Search the records below for the word "зерна". Pull out each line that has it.

[Plain-text document sources]
--- START ---
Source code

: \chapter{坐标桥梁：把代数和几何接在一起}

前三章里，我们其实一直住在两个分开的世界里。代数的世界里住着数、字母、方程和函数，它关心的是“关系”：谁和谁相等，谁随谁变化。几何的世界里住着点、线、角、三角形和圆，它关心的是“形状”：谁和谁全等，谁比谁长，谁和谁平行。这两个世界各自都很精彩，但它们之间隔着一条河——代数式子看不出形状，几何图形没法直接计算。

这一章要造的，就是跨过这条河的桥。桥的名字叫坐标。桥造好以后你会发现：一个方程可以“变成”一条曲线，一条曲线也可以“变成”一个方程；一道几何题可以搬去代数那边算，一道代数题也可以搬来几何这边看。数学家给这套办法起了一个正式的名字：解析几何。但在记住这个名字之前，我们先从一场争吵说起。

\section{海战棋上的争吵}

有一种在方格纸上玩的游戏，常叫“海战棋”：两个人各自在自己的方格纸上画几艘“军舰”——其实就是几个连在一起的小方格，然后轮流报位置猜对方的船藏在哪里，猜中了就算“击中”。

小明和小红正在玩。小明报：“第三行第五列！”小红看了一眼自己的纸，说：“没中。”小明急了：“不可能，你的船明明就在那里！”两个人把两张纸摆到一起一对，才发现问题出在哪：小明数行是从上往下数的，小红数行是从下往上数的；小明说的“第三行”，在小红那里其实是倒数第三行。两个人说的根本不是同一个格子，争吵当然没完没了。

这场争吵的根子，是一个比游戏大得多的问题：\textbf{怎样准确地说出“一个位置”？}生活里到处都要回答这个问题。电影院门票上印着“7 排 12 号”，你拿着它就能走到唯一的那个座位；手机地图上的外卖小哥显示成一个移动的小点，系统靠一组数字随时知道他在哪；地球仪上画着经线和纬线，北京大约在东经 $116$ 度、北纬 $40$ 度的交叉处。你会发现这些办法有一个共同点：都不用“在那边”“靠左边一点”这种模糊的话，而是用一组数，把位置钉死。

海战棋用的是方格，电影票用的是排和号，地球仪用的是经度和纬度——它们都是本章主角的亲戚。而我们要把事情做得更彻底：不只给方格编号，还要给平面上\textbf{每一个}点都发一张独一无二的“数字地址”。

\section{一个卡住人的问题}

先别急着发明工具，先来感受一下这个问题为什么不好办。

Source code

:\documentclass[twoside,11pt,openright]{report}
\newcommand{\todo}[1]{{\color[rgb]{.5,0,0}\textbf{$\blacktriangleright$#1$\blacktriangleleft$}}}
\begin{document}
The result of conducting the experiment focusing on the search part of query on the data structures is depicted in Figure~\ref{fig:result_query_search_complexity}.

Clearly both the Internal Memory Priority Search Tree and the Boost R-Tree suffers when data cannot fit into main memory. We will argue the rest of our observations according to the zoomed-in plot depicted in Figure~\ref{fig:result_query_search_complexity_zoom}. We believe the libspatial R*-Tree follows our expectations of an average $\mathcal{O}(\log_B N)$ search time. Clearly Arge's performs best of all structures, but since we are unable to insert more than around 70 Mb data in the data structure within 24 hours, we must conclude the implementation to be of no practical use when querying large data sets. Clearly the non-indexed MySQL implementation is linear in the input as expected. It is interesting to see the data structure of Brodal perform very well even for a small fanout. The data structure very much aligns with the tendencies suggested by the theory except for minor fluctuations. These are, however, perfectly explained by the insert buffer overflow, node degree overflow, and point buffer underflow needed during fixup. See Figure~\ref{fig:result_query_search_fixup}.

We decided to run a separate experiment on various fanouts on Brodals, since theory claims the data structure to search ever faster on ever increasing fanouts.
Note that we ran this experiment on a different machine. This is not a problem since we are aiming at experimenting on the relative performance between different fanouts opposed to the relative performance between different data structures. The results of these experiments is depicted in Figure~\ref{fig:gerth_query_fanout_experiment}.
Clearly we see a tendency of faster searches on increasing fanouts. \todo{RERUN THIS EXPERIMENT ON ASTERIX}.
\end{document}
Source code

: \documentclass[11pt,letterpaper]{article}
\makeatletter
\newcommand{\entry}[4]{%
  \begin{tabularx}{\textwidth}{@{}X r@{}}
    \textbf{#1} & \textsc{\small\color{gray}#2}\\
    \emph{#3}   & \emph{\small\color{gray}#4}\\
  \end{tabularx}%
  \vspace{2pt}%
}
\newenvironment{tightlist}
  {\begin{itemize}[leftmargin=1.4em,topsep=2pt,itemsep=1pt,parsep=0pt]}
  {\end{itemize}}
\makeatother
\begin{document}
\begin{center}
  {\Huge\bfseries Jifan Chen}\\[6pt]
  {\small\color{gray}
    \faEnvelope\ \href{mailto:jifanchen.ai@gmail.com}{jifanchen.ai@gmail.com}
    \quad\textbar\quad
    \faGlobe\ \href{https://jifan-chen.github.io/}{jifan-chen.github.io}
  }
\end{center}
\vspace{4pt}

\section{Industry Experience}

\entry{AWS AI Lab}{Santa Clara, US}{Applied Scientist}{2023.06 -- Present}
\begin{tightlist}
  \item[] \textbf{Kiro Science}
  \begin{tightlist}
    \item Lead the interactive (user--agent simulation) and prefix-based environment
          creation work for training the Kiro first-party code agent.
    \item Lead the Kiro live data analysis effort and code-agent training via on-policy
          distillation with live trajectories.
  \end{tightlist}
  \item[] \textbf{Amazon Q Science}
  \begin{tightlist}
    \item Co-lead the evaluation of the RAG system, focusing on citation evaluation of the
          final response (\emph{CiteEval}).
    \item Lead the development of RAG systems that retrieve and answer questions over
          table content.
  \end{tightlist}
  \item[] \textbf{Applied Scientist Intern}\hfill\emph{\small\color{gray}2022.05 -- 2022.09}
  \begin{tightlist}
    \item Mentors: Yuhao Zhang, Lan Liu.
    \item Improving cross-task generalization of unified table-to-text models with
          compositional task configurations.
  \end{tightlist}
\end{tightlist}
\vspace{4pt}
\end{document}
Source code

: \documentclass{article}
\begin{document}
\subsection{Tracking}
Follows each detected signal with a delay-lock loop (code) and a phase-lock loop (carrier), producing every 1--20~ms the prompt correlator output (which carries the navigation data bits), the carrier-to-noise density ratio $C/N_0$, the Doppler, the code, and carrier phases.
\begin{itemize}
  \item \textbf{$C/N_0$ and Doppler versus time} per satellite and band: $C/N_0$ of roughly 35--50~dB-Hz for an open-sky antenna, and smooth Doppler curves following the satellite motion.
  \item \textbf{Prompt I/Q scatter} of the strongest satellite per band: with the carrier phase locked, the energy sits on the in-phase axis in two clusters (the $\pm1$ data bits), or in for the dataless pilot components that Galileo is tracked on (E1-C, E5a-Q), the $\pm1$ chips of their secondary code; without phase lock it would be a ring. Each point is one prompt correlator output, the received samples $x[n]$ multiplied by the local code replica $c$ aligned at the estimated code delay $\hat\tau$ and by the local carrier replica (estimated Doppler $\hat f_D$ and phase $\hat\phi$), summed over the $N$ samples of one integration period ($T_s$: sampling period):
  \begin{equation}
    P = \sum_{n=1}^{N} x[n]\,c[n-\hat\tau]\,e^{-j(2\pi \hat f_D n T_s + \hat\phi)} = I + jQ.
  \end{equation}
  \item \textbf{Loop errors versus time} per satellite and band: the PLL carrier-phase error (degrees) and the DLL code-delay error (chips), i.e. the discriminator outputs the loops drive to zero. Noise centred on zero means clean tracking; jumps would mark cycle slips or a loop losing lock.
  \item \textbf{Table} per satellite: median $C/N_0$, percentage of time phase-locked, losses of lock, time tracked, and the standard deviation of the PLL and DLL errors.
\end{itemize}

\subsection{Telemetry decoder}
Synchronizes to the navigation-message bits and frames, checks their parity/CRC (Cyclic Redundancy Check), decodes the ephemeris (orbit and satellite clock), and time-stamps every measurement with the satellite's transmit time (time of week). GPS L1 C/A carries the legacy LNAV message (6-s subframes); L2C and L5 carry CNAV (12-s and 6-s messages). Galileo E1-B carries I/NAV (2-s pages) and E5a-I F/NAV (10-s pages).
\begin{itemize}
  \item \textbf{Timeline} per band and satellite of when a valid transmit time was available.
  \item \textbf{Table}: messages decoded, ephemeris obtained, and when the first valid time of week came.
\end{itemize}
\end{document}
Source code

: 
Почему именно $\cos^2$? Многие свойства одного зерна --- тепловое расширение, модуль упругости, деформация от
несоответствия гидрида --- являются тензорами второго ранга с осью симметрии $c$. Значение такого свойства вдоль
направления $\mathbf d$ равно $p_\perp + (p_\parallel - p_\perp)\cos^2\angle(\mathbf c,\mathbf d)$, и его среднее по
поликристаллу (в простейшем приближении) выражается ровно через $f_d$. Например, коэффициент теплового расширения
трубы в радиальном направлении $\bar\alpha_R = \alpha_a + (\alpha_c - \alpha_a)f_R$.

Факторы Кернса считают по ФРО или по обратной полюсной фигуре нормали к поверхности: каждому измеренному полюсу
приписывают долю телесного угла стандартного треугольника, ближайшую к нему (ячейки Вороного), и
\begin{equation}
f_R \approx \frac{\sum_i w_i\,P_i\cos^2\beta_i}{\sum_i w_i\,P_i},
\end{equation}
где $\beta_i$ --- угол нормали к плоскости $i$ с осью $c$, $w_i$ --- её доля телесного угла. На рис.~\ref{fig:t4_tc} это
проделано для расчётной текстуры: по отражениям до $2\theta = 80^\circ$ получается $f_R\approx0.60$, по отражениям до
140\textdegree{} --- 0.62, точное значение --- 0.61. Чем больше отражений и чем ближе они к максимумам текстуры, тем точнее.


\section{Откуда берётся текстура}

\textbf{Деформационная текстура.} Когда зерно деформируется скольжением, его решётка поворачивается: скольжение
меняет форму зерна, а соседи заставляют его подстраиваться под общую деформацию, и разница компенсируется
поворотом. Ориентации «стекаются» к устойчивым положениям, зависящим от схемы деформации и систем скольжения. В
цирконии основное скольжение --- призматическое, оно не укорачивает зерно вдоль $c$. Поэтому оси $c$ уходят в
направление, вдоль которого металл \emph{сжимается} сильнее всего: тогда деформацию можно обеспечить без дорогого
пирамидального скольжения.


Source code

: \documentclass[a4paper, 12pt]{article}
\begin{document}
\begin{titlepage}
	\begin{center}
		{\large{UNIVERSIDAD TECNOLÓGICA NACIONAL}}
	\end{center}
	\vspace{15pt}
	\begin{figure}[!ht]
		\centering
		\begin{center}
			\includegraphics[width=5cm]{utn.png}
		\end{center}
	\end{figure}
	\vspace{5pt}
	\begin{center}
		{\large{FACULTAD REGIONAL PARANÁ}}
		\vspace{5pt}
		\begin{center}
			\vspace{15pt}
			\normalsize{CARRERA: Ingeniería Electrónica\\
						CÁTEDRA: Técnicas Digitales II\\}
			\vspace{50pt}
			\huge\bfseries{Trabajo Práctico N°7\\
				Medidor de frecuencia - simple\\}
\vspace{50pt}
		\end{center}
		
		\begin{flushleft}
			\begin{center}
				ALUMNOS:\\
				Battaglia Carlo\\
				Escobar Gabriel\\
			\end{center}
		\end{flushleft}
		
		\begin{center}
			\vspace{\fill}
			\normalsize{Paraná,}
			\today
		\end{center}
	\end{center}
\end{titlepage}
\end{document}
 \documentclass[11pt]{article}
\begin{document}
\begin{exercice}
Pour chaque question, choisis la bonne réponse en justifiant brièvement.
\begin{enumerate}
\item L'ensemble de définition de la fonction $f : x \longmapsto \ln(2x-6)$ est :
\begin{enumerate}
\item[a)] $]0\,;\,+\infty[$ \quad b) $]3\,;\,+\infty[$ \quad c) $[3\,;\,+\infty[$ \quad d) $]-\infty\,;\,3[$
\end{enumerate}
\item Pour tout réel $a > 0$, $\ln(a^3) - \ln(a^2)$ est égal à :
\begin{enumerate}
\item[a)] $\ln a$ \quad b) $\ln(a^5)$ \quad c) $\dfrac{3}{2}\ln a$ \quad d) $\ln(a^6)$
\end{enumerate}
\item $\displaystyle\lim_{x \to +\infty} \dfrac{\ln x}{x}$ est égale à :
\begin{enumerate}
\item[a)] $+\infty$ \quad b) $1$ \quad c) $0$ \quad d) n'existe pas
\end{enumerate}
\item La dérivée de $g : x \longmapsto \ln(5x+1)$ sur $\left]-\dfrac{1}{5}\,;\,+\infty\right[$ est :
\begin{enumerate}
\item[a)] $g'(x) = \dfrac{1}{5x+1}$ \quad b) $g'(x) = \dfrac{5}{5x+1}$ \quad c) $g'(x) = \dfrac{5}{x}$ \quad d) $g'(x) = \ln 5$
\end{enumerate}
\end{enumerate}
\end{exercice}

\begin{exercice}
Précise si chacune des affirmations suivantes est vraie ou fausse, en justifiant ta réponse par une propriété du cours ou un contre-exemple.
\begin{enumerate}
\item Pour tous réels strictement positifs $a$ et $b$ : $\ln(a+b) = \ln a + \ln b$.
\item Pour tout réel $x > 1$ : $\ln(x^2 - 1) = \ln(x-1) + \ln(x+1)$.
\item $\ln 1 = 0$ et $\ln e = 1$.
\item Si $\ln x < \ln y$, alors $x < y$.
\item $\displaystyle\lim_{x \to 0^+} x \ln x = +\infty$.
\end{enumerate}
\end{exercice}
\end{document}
--- END ---
## [EXPECTED ANSWER]
Почему именно $\cos^2$? Многие свойства одного зерна --- тепловое расширение, модуль упругости, деформация от
меняет форму зерна, а соседи заставляют его подстраиваться под общую деформацию, и разница компенсируется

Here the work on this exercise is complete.